Every cartridge and rifle choice involves some trade-offs and is a compromise. Things like distance, delivered energy, bullet ballistic characteristics, and the firearm are all factors that contribute to the choice of a cartridge and rifle.
When considering felt recoil, the 7mm Remington Mag offers a nice combination of delivered energy, flat shooting characteristics, and manageable recoil.
Having shot a 7mm Remington Magnum on several occasions both on the range and in the field, I find that the recoil is acceptable.
However, I would not want to take this rifle and cartridge to the range knowing I had to put a hundred rounds through the barrel.
In a case where I had the chance to hunt elk, moose, caribou, or brown bears, I would have no hesitation to select a 7mm Remington Mag.
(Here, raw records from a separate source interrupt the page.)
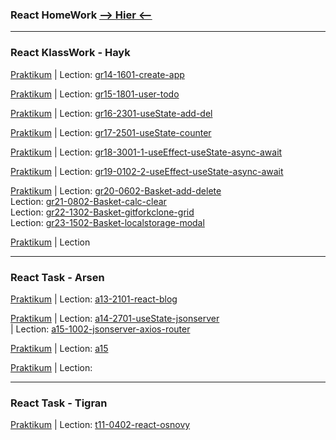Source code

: ### React HomeWork [**--> Hier <--**](https://github.com/St-ton/REACT/tree/master/HomeWork/)<br/>

---

### React KlassWork - Hayk

[Praktikum](https://github.com/St-ton/REACT/tree/master/gr14-1601-create-app/) | Lection:
[gr14-1601-create-app](<https://vimeo.com/789705093/b87c37c186?embedded=true&source=vimeo_logo&owner=180459310>)<br/>

[Praktikum](https://github.com/St-ton/REACT/tree/master/gr15-1801-user-todo/app) | Lection:
[gr15-1801-user-todo](<https://vimeo.com/790408238/4502b637b5?embedded=true&source=vimeo_logo&owner=180459310>)<br/>

[Praktikum](https://github.com/St-ton/REACT/tree/master/gr16-2301-useState-add-del) | Lection:
[gr16-2301-useState-add-del](<https://vimeo.com/791847569/22dac60bea?embedded=true&source=vimeo_logo&owner=180459310>)<br/>

[Praktikum](https://github.com/St-ton/REACT/tree/master/gr17-2501-useState-counter) | Lection:
[gr17-2501-useState-counter](<https://vimeo.com/792585756/1b0f7c0cd1?embedded=true&source=vimeo_logo&owner=180459310>)<br/>

[Praktikum](https://github.com/St-ton/REACT/tree/master/gr18-3001-1-useEffect-useState-async-await) | Lection:
[gr18-3001-1-useEffect-useState-async-await](<https://vimeo.com/794103393/d28a749701?embedded=true&source=vimeo_logo&owner=180459310>)<br/>

[Praktikum](https://github.com/St-ton/REACT/tree/master/gr19-0102-2-useEffect-useState-async-await) | Lection:
[gr19-0102-2-useEffect-useState-async-await](<https://vimeo.com/794852024/db6bc1498d?embedded=true&source=vimeo_logo&owner=180459310>)<br/>

[Praktikum](https://github.com/St-ton/REACT/tree/master/gr20-22-06-1502-BASKET-localstorage-modal) | Lection:
[gr20-0602-Basket-add-delete](<https://vimeo.com/796258611/c816e23c98?embedded=true&source=vimeo_logo&owner=180459310>)<br/> Lection: [gr21-0802-Basket-calc-clear](<https://vimeo.com/796982081/cb4322c9ce?embedded=true&source=vimeo_logo&owner=180459310>)<br/> Lection:
[gr22-1302-Basket-gitforkclone-grid](<https://vimeo.com/798368105/dc297116f3?embedded=true&source=vimeo_logo&owner=180459310>)<br/>
 Lection:
[gr23-1502-Basket-localstorage-modal](<https://vimeo.com/799101264/6b587fdbd4?embedded=true&source=vimeo_logo&owner=180459310>)<br/>

[Praktikum](https://github.com/St-ton/REACT/tree/master/) | Lection
[](<>)<br/>

---

### React Task - Arsen

[Praktikum](https://github.com/St-ton/REACT/tree/master/a13-2101-react-blog) | Lection:
[a13-2101-react-blog](<https://vimeo.com/791427199/6aa2cdabae?embedded=true&source=vimeo_logo&owner=180459310>)<br/>

[Praktikum](https://github.com/St-ton/REACT/tree/master/a14-15-2701-1002-useState-jsonserver-axios-router) | Lection:
[a14-2701-useState-jsonserver](<https://vimeo.com/793328890/7087f1e0ae?embedded=true&source=vimeo_logo&owner=180459310>)<br/>| Lection:
[a15-1002-jsonserver-axios-router](<https://vimeo.com/797687358/19196b6055?embedded=true&source=vimeo_logo&owner=180459310>)<br/>


[Praktikum](https://github.com/St-ton/REACT/tree/master/) | Lection:
[a15](<>)<br/>

[Praktikum](https://github.com/St-ton/REACT/tree/master/) | Lection:
[](<>)<br/>

---

### React Task - Tigran

[Praktikum](https://github.com/St-ton/REACT/tree/master/t11-0402-react-osnovy) | Lection:
[t11-0402-react-osnovy](<https://vimeo.com/795858521/6edb048517?embedded=true&source=vimeo_logo&owner=180459310>)<br/>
The felt recoil when factored with the ballistic characteristics and the need for delivered energy on target is a great compromise.
I don’t believe that there is a need to punish yourself unnecessarily by choosing one of the bigger magnum cartridges. What you shoot should be carefully matched to your quarry.
The 7mm Remington Magnum is used often to successfully and ethically kill all of the North American big game animals without suffering aching shoulders after taking a shot.
What Would I Choose?
Given the opportunity to hunt one or all of the Big Four in North America, the 7mm Remington Mag would have to be one of my top choices. This is especially true if I must hunt at a longer distance, or the target is considered dangerous if wounded.
When hunting smaller game such as white-tail or mule deer, I am sticking with my trusty Savage 110 chambered for .270 Winchester. I find the .270 to be less punishing than the 7mm Remington Magnum and more pleasant to shoot.